[Stored items from a collection]

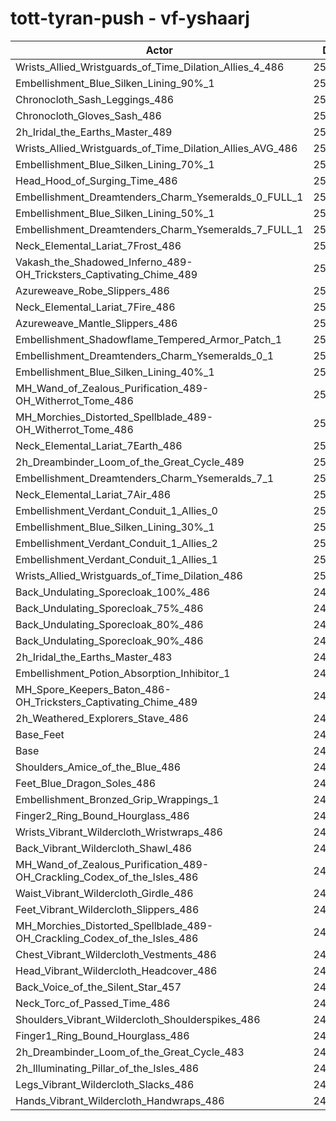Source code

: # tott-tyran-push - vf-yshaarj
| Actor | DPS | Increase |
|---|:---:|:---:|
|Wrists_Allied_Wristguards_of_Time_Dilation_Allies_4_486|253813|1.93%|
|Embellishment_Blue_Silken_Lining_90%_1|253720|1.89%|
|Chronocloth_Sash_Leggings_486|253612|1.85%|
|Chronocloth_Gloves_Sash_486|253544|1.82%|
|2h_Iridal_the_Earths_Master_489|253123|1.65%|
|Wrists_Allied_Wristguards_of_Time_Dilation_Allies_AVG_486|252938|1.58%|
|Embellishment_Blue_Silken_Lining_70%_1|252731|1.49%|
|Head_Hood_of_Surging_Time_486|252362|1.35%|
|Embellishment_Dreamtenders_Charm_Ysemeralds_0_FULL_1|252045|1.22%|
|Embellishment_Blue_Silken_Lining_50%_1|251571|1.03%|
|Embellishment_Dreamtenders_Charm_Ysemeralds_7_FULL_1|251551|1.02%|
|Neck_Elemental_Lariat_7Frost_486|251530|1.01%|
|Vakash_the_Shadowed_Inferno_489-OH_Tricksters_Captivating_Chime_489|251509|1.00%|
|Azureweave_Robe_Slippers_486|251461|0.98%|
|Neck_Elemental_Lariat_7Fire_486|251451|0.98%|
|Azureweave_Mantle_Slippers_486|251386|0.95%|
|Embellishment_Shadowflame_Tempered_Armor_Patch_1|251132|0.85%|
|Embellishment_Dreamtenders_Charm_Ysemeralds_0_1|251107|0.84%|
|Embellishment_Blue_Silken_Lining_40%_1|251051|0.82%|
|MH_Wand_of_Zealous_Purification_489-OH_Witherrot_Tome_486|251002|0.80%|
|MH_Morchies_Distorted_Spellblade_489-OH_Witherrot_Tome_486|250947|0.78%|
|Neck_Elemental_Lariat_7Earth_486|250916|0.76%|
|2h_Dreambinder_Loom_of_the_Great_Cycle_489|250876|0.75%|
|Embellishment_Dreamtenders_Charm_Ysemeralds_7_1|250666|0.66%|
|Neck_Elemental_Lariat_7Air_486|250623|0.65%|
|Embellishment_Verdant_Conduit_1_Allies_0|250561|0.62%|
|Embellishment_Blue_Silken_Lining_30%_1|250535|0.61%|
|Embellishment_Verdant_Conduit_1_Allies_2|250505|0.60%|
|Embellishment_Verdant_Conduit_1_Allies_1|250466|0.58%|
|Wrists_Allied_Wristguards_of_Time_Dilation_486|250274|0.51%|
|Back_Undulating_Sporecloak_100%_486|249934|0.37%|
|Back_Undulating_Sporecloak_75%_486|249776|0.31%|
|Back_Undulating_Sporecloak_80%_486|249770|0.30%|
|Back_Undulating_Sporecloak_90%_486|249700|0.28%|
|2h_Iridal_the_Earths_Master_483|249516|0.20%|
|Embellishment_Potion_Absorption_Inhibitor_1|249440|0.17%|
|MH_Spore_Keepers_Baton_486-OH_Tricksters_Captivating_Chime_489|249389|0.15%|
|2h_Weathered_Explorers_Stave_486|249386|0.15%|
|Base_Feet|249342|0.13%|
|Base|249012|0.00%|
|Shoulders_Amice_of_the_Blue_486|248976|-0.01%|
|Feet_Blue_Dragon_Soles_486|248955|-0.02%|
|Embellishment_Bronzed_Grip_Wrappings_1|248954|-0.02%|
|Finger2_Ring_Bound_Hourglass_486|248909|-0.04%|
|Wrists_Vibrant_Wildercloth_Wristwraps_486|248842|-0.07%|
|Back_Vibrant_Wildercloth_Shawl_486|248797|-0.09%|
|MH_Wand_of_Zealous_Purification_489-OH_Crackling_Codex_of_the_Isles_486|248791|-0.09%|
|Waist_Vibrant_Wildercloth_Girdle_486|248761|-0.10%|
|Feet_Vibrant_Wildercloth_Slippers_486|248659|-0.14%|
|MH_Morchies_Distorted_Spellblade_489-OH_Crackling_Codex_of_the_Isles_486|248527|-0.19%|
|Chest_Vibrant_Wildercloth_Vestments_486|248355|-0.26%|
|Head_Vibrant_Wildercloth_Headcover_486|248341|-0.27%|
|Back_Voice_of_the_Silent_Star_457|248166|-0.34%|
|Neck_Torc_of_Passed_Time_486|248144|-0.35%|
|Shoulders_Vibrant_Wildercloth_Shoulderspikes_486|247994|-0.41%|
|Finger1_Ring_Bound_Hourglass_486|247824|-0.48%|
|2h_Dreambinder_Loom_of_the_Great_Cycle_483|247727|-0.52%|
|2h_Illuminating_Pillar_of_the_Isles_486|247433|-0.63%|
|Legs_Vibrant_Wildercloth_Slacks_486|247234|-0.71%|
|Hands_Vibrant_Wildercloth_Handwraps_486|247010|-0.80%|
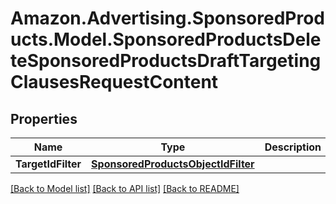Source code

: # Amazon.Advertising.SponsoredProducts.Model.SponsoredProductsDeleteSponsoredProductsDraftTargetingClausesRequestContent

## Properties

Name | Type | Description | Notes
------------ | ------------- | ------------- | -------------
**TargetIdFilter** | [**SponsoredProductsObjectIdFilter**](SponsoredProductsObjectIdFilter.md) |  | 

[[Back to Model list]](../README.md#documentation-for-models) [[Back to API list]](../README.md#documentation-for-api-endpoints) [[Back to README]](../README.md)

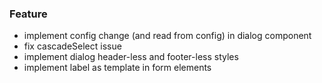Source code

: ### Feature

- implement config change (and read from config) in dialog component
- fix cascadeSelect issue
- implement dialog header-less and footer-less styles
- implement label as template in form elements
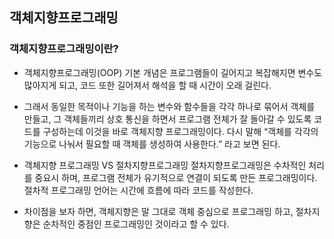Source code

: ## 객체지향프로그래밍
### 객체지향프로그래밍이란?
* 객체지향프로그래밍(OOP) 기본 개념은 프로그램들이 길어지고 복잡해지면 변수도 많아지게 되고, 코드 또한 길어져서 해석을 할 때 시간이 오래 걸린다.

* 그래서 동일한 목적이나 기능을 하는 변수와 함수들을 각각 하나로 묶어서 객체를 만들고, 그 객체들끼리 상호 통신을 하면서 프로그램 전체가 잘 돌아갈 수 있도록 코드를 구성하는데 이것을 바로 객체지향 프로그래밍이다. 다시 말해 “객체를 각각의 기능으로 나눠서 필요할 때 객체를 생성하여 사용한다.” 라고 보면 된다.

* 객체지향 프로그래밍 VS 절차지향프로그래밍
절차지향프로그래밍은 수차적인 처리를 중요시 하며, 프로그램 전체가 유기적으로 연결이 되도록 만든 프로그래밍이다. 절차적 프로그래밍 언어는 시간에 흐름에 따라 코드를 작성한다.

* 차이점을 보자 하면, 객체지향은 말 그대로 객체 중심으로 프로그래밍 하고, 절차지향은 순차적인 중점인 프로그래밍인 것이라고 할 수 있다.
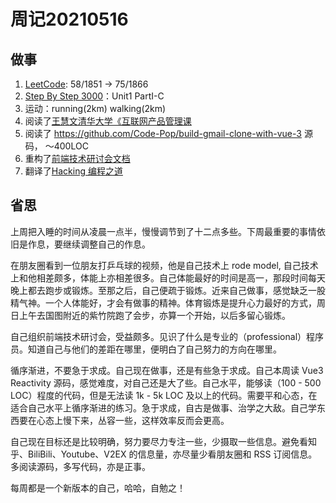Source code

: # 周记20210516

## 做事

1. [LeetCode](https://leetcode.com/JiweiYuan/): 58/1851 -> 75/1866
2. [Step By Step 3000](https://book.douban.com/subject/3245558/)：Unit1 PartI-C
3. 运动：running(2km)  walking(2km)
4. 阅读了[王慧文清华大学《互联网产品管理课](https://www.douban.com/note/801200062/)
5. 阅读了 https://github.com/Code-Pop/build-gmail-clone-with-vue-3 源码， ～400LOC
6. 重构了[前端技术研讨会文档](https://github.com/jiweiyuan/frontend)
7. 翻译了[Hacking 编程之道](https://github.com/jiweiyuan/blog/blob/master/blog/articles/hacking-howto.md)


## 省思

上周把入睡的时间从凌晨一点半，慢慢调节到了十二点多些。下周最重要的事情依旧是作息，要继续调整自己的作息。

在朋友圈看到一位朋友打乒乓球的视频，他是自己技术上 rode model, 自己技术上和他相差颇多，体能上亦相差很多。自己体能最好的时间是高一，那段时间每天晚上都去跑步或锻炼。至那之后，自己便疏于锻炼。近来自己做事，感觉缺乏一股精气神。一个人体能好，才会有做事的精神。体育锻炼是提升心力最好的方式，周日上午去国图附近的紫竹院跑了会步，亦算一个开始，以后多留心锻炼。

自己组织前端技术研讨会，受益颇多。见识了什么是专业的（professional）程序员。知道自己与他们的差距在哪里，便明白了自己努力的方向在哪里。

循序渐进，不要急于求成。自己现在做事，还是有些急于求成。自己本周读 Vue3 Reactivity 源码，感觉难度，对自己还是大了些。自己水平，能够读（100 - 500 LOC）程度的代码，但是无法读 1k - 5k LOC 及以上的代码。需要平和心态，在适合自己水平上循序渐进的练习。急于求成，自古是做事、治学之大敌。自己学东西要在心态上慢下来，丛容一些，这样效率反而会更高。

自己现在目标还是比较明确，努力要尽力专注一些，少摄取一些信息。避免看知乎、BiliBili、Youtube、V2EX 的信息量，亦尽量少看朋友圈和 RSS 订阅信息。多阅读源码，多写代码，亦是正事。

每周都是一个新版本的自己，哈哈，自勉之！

--

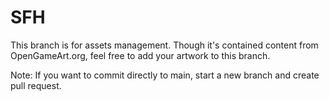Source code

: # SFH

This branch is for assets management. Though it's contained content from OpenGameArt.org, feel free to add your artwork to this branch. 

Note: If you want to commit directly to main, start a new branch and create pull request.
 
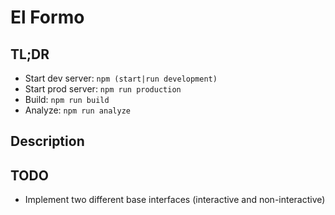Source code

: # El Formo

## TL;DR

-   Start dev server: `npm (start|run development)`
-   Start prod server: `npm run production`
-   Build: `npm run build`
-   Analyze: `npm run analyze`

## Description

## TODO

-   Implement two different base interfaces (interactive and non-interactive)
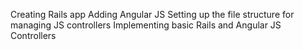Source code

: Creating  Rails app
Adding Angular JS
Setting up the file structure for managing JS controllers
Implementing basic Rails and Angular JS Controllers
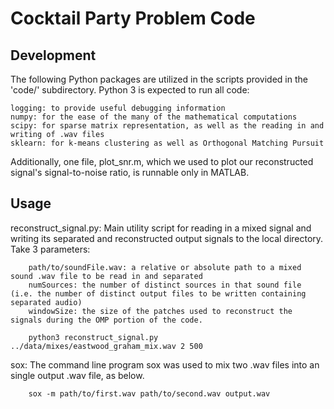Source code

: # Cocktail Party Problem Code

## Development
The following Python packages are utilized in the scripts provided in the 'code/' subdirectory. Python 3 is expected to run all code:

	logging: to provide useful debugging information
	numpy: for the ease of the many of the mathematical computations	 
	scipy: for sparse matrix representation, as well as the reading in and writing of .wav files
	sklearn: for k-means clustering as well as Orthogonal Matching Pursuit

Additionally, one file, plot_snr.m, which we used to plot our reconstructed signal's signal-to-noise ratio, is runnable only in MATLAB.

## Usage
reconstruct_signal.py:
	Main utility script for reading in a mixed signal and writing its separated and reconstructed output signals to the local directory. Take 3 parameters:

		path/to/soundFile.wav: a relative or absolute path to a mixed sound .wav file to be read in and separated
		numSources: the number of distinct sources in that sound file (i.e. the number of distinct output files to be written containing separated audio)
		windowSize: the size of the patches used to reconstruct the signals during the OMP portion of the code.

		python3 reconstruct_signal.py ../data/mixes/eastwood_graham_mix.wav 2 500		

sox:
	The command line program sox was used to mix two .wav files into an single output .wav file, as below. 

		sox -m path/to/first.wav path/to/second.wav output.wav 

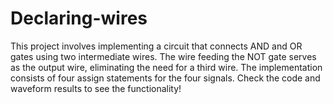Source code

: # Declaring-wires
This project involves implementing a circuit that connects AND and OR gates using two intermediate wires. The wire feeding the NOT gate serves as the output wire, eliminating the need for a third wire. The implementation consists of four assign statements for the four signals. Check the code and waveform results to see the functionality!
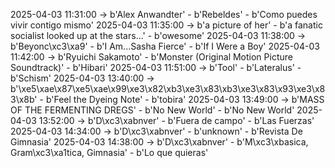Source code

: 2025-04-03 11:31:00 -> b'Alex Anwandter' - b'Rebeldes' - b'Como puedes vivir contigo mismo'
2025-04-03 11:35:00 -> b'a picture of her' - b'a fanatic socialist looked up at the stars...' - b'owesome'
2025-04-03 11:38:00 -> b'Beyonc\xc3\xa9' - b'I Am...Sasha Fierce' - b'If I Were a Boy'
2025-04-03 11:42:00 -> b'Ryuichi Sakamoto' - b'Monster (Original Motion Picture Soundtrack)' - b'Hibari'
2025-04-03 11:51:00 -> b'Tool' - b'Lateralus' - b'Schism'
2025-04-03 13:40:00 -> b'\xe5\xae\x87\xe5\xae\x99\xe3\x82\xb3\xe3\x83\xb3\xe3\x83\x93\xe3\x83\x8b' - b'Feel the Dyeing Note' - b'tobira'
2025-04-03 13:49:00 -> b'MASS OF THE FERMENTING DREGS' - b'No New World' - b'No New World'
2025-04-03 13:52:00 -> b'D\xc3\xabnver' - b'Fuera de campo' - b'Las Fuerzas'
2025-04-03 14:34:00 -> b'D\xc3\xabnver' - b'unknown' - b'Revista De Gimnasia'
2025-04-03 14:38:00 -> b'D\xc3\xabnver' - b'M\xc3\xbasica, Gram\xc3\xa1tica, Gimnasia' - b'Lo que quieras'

- **EXERCISE**
Both the line containing "것이라고 할 수 있다." and the line containing "每周都是一个新版本的自己，哈哈，自勉之！" above belong in the output, as do the lines between them. Print them exactly, without pictures.

- **RESPONSE TO THIS EXERCISE**
* 차이점을 보자 하면, 객체지향은 말 그대로 객체 중심으로 프로그래밍 하고, 절차지향은 순차적인 중점인 프로그래밍인 것이라고 할 수 있다.
Source code

: # 周记20210516

## 做事

1. [LeetCode](https://leetcode.com/JiweiYuan/): 58/1851 -> 75/1866
2. [Step By Step 3000](https://book.douban.com/subject/3245558/)：Unit1 PartI-C
3. 运动：running(2km)  walking(2km)
4. 阅读了[王慧文清华大学《互联网产品管理课](https://www.douban.com/note/801200062/)
5. 阅读了 https://github.com/Code-Pop/build-gmail-clone-with-vue-3 源码， ～400LOC
6. 重构了[前端技术研讨会文档](https://github.com/jiweiyuan/frontend)
7. 翻译了[Hacking 编程之道](https://github.com/jiweiyuan/blog/blob/master/blog/articles/hacking-howto.md)


## 省思

上周把入睡的时间从凌晨一点半，慢慢调节到了十二点多些。下周最重要的事情依旧是作息，要继续调整自己的作息。

在朋友圈看到一位朋友打乒乓球的视频，他是自己技术上 rode model, 自己技术上和他相差颇多，体能上亦相差很多。自己体能最好的时间是高一，那段时间每天晚上都去跑步或锻炼。至那之后，自己便疏于锻炼。近来自己做事，感觉缺乏一股精气神。一个人体能好，才会有做事的精神。体育锻炼是提升心力最好的方式，周日上午去国图附近的紫竹院跑了会步，亦算一个开始，以后多留心锻炼。

自己组织前端技术研讨会，受益颇多。见识了什么是专业的（professional）程序员。知道自己与他们的差距在哪里，便明白了自己努力的方向在哪里。

循序渐进，不要急于求成。自己现在做事，还是有些急于求成。自己本周读 Vue3 Reactivity 源码，感觉难度，对自己还是大了些。自己水平，能够读（100 - 500 LOC）程度的代码，但是无法读 1k - 5k LOC 及以上的代码。需要平和心态，在适合自己水平上循序渐进的练习。急于求成，自古是做事、治学之大敌。自己学东西要在心态上慢下来，丛容一些，这样效率反而会更高。

自己现在目标还是比较明确，努力要尽力专注一些，少摄取一些信息。避免看知乎、BiliBili、Youtube、V2EX 的信息量，亦尽量少看朋友圈和 RSS 订阅信息。多阅读源码，多写代码，亦是正事。

每周都是一个新版本的自己，哈哈，自勉之！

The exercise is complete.